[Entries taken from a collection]
>>>>
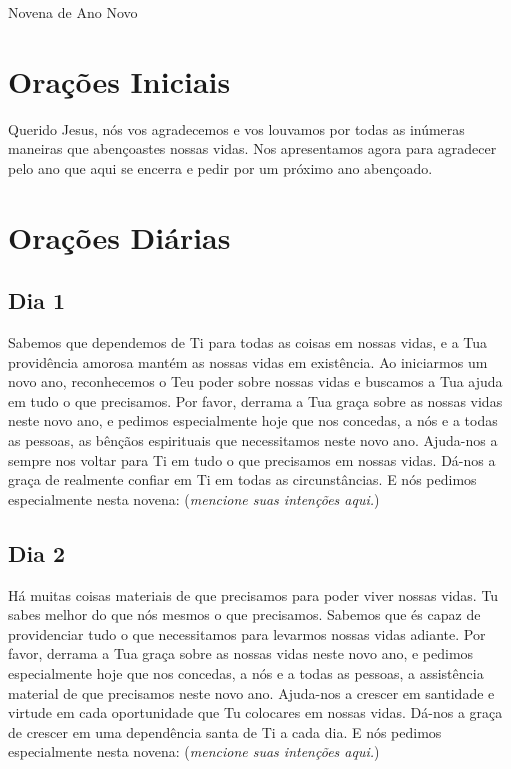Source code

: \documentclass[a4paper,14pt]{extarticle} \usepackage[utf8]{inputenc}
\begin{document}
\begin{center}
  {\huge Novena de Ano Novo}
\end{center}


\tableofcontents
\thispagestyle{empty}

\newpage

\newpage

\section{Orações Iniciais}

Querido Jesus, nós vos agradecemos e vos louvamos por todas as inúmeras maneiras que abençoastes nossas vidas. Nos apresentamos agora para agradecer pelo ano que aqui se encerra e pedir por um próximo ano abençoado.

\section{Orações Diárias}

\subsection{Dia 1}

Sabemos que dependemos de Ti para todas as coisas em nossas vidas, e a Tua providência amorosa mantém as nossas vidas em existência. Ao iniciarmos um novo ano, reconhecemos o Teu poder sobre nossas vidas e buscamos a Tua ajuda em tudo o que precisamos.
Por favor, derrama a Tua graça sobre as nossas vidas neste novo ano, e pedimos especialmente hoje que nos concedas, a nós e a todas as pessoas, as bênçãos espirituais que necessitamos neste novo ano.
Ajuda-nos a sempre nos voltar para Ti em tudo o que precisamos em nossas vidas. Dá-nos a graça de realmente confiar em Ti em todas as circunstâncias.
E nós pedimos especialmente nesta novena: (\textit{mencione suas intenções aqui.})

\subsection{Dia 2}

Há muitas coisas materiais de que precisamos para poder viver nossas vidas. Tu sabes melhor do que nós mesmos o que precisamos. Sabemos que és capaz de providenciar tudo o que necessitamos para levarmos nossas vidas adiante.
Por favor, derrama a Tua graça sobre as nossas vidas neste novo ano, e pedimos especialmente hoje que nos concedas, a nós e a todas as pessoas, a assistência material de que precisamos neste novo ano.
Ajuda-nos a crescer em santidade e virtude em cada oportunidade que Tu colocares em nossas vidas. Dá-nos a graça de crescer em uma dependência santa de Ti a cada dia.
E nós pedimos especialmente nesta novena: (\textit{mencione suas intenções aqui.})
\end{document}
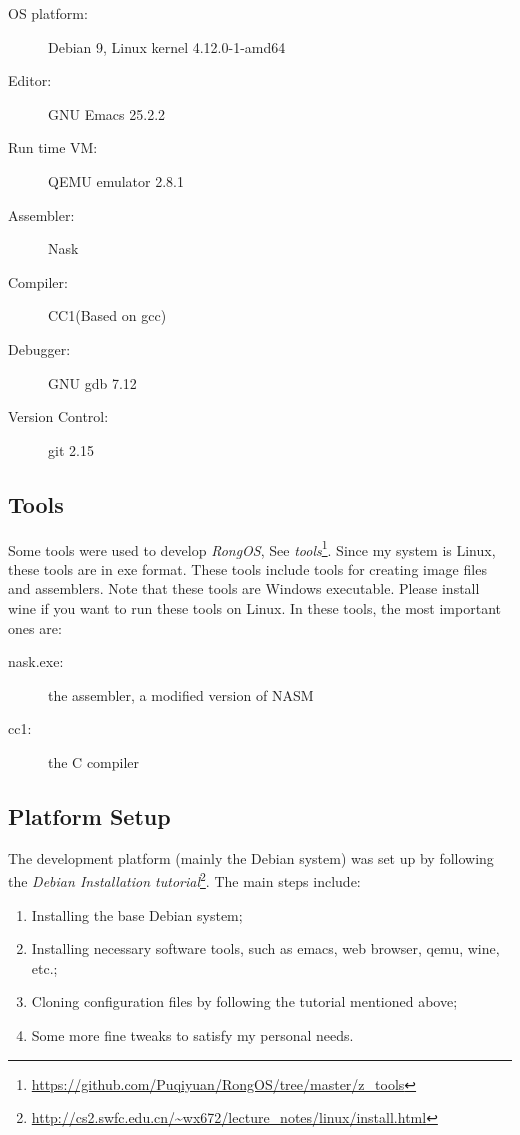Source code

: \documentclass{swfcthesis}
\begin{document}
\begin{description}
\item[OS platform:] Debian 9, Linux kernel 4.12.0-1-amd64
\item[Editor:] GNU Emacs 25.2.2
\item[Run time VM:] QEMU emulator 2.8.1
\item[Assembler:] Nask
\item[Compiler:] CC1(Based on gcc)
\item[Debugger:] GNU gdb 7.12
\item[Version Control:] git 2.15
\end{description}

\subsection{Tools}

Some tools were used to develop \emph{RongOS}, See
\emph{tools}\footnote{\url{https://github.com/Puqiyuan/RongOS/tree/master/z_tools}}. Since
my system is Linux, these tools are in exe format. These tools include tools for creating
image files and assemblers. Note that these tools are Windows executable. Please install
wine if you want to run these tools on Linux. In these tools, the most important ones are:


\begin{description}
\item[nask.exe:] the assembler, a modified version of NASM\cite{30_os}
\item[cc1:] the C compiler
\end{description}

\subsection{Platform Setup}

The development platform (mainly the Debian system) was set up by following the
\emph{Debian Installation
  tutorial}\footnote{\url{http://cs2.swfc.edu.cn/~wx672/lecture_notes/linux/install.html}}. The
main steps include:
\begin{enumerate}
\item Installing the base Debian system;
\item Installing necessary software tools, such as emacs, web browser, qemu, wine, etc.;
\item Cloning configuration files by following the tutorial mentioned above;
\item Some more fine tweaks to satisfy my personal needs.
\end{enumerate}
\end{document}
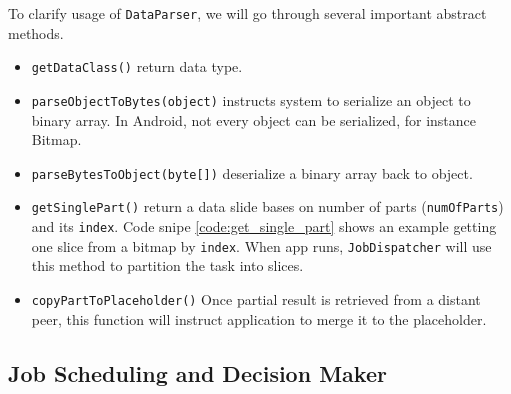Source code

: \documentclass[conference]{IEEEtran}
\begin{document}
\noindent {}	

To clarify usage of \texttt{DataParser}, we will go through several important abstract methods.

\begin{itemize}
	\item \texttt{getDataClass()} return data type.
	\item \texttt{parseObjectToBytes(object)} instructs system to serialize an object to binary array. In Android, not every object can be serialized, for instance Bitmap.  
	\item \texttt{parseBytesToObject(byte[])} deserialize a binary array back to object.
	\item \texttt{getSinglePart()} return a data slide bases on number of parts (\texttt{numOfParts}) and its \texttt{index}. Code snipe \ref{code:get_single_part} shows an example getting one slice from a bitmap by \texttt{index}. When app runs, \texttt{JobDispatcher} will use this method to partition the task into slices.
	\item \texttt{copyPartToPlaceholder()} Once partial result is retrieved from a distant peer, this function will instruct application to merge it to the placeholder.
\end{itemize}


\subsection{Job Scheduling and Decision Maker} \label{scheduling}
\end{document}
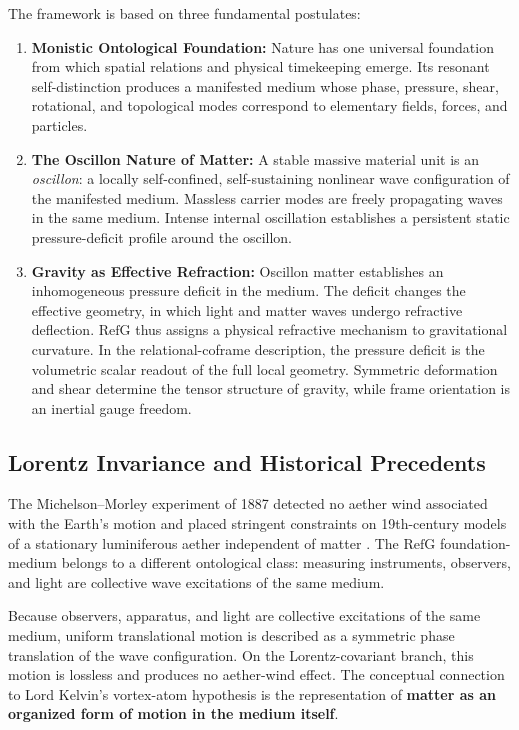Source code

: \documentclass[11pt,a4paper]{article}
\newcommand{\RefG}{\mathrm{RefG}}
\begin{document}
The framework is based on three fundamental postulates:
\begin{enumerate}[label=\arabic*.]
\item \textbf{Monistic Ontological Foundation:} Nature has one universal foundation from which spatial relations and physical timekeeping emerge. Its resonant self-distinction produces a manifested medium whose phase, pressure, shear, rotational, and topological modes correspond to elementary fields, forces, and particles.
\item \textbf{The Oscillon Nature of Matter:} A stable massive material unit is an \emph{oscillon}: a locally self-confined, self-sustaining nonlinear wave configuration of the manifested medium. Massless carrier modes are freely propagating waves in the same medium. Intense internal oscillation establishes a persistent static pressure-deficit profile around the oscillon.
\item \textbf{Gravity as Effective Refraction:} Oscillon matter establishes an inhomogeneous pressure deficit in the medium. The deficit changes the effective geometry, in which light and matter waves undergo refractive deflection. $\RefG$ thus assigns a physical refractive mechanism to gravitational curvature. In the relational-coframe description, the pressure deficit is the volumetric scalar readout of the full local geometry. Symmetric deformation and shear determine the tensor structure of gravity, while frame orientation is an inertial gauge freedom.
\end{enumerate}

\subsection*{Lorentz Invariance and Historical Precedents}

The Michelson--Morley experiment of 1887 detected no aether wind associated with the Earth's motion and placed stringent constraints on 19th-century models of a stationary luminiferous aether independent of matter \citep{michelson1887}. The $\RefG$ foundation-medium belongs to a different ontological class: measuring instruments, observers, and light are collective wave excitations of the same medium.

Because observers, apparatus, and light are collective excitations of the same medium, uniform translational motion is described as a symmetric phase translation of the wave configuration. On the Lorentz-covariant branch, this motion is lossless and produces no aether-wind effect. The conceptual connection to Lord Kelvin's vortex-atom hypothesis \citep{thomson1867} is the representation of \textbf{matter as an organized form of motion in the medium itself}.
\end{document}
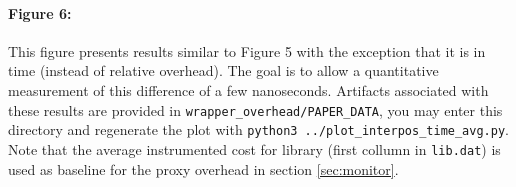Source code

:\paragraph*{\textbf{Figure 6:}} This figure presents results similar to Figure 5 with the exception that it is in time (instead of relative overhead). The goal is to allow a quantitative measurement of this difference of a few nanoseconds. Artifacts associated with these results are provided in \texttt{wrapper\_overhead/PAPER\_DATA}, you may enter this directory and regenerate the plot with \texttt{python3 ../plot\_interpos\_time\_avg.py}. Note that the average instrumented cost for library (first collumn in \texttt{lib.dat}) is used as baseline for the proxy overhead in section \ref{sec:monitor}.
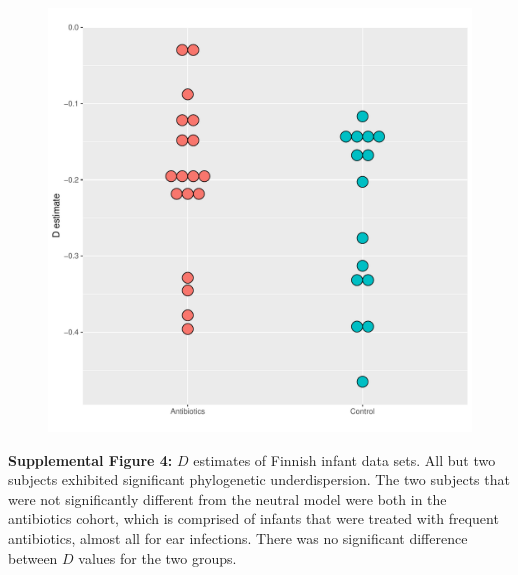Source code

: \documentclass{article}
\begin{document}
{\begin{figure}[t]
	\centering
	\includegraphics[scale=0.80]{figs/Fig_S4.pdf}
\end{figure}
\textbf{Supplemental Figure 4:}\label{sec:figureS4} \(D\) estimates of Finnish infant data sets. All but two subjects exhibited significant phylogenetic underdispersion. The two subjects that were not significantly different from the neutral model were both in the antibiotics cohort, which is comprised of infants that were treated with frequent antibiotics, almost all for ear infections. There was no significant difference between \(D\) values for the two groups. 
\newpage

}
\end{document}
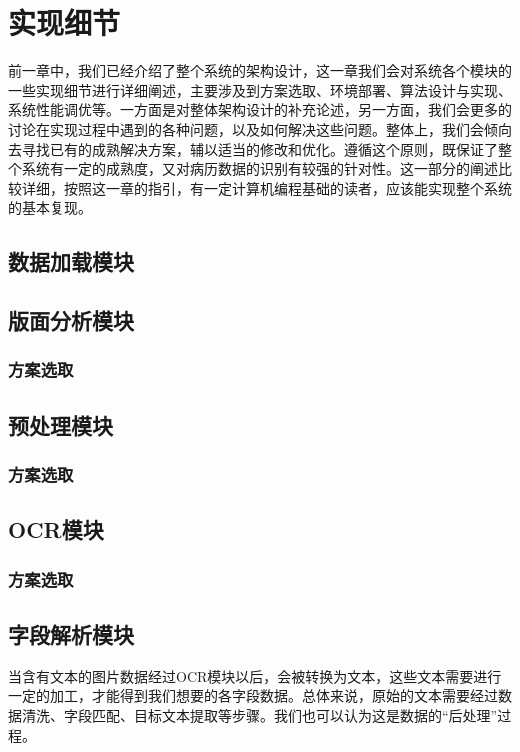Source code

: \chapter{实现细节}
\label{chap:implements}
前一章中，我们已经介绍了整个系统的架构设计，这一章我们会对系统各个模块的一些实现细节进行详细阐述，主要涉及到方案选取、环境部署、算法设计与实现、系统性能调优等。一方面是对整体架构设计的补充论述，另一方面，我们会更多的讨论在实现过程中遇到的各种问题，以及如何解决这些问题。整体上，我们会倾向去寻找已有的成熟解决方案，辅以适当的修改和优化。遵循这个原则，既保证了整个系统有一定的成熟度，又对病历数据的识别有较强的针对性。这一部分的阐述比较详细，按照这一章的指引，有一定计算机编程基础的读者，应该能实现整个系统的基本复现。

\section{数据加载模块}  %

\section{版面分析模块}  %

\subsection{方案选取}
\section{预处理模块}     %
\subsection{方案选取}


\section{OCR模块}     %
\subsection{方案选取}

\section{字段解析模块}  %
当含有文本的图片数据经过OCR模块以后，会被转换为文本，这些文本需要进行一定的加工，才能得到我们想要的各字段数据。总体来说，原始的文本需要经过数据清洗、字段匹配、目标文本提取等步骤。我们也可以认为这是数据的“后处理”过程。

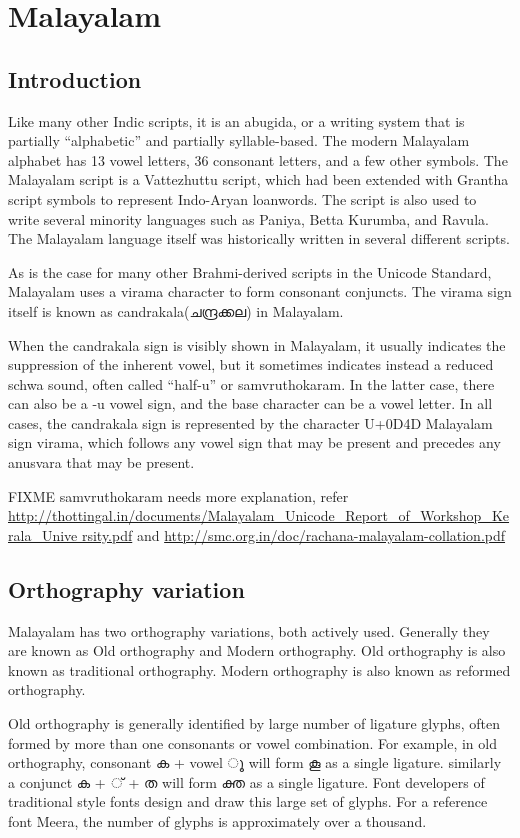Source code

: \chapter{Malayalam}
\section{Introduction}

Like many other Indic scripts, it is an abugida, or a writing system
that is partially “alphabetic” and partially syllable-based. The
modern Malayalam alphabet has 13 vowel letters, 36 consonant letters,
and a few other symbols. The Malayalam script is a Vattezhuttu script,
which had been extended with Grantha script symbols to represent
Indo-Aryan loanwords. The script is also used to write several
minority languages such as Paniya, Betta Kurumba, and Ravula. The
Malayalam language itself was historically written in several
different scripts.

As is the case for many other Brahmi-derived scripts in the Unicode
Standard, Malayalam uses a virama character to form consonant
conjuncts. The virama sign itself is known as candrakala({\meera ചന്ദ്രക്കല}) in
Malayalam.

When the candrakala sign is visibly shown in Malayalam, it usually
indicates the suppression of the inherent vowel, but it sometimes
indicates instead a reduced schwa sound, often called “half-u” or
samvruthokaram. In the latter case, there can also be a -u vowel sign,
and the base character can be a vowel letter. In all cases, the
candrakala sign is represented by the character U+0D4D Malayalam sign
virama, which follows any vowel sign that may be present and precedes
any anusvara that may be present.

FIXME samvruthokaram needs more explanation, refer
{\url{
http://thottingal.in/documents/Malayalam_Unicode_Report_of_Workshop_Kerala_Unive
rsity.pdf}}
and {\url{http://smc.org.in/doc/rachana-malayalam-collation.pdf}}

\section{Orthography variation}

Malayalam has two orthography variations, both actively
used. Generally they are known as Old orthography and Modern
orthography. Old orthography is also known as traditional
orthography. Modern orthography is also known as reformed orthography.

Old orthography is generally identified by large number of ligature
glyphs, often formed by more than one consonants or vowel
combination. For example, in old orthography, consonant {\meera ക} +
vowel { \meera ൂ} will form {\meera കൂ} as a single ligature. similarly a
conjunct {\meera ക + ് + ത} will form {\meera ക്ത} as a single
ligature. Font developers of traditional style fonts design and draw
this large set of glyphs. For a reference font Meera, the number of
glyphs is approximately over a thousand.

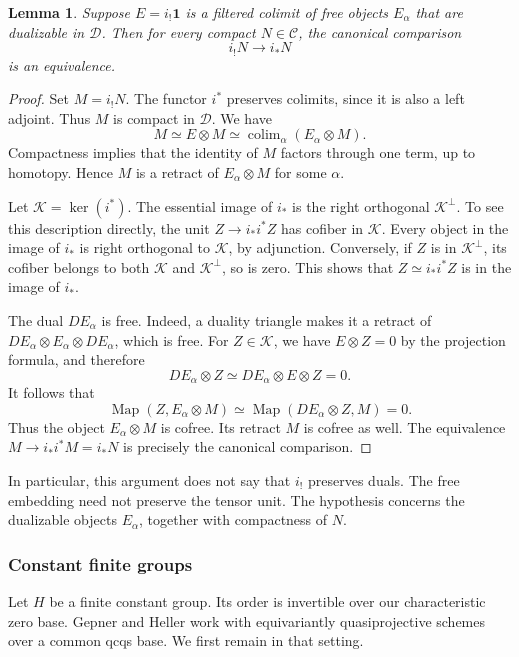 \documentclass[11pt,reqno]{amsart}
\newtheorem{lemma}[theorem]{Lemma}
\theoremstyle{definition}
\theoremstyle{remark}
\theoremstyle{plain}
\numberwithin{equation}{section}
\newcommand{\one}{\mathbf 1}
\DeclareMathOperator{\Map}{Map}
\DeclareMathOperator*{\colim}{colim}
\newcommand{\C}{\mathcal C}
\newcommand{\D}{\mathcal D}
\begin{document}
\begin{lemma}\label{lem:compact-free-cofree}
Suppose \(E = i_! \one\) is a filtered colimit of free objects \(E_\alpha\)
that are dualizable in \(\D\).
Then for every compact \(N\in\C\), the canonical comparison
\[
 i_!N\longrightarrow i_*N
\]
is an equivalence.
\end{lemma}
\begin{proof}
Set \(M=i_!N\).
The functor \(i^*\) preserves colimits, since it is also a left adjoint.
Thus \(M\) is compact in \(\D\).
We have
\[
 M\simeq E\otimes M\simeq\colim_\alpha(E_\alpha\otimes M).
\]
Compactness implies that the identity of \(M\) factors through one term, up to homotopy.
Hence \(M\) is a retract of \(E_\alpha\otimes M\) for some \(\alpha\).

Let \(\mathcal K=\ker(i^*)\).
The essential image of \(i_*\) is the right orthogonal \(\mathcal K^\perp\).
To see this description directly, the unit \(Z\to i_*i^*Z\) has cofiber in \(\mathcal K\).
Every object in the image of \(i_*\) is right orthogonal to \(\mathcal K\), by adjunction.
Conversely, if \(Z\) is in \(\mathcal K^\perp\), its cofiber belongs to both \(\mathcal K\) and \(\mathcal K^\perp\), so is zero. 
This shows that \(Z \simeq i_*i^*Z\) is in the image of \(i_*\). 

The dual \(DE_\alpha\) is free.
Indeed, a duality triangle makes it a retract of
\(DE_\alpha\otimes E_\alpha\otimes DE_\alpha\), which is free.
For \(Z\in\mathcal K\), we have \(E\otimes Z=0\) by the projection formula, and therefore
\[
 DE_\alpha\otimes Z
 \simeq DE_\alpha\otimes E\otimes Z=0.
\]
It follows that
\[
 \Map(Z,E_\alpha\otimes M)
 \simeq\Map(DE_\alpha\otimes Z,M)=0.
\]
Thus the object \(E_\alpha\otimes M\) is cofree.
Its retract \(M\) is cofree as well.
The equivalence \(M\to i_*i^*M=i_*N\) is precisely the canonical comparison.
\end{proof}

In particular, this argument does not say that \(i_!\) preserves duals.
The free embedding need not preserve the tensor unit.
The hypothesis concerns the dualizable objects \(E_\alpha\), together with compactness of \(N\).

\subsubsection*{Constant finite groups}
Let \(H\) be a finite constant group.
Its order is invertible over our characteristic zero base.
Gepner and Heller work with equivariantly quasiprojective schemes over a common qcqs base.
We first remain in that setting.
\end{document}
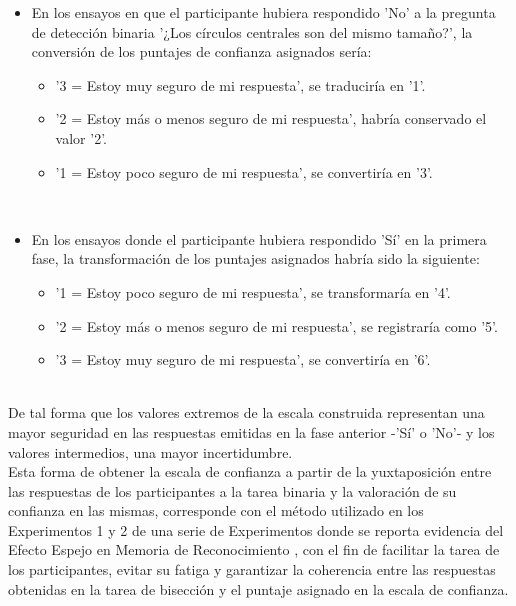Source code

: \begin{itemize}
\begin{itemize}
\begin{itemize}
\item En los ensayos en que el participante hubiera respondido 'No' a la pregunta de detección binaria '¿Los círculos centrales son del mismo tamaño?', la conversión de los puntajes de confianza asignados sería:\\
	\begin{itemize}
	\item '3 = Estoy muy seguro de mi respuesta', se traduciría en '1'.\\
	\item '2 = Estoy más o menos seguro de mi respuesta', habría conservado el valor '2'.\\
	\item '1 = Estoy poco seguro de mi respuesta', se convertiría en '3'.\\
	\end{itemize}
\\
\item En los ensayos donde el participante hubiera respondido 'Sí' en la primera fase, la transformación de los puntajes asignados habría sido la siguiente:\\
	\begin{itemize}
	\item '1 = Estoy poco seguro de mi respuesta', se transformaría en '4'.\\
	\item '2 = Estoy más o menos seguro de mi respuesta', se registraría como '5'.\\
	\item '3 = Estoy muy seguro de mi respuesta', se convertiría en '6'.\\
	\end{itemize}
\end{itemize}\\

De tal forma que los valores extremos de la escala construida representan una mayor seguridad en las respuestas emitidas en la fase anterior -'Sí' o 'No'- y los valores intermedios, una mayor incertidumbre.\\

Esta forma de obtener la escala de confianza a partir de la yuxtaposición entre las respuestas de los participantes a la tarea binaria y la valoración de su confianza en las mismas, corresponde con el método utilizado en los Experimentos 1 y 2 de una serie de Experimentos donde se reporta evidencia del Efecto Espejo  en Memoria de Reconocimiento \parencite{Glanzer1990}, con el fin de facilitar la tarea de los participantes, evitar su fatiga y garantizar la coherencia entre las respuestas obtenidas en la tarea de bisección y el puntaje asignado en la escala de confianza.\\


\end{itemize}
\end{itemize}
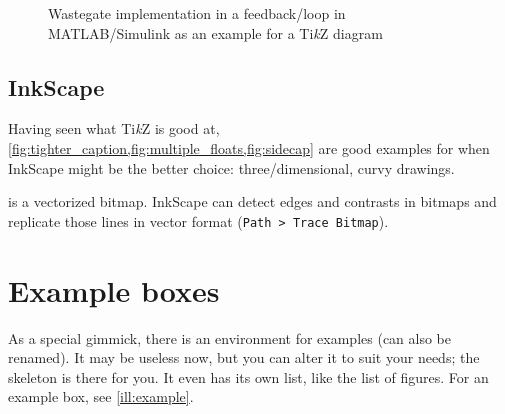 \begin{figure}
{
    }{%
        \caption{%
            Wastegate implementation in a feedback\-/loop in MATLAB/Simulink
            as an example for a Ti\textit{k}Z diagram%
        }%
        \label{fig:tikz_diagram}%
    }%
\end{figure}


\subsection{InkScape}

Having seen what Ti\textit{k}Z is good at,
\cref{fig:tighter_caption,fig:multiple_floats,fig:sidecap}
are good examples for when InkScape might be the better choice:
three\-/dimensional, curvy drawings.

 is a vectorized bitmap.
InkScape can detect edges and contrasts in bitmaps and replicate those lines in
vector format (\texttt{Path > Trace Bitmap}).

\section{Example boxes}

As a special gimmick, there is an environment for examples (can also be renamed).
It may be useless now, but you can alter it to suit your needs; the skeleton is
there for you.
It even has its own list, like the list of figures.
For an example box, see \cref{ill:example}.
<<<<
TRY IT: Of the entries above, transcribe exactly those lines that fall between the line containing "different scripts." and the line containing "Old orthography is generally", together with those two lines.

EXERCISE SOLUTION:
different scripts.

As is the case for many other Brahmi-derived scripts in the Unicode
Standard, Malayalam uses a virama character to form consonant
conjuncts. The virama sign itself is known as candrakala({\meera ചന്ദ്രക്കല}) in
Malayalam.

When the candrakala sign is visibly shown in Malayalam, it usually
indicates the suppression of the inherent vowel, but it sometimes
indicates instead a reduced schwa sound, often called “half-u” or
samvruthokaram. In the latter case, there can also be a -u vowel sign,
and the base character can be a vowel letter. In all cases, the
candrakala sign is represented by the character U+0D4D Malayalam sign
virama, which follows any vowel sign that may be present and precedes
any anusvara that may be present.

FIXME samvruthokaram needs more explanation, refer
{\url{
http://thottingal.in/documents/Malayalam_Unicode_Report_of_Workshop_Kerala_Unive
rsity.pdf}}
and {\url{http://smc.org.in/doc/rachana-malayalam-collation.pdf}}

\section{Orthography variation}

Malayalam has two orthography variations, both actively
used. Generally they are known as Old orthography and Modern
orthography. Old orthography is also known as traditional
orthography. Modern orthography is also known as reformed orthography.

Old orthography is generally identified by large number of ligature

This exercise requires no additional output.